Data:
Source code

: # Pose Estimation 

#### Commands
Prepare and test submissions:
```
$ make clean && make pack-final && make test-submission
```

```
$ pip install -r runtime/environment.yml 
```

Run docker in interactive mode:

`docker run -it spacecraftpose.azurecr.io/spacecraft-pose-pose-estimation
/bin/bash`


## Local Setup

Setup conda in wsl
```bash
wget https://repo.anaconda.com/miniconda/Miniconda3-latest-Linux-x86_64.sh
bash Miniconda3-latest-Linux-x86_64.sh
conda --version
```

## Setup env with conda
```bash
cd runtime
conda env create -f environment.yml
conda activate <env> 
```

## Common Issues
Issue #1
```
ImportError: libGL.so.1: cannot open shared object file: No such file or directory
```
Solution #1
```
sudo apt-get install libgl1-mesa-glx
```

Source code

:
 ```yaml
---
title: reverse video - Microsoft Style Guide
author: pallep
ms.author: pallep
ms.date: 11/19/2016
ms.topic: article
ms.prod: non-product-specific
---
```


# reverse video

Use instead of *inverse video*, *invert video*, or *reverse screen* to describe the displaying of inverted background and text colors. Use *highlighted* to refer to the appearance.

Task brief: Go through the listing above and work out how many lines contain the string "Linux". Reply with the number alone.

Solved problem: 2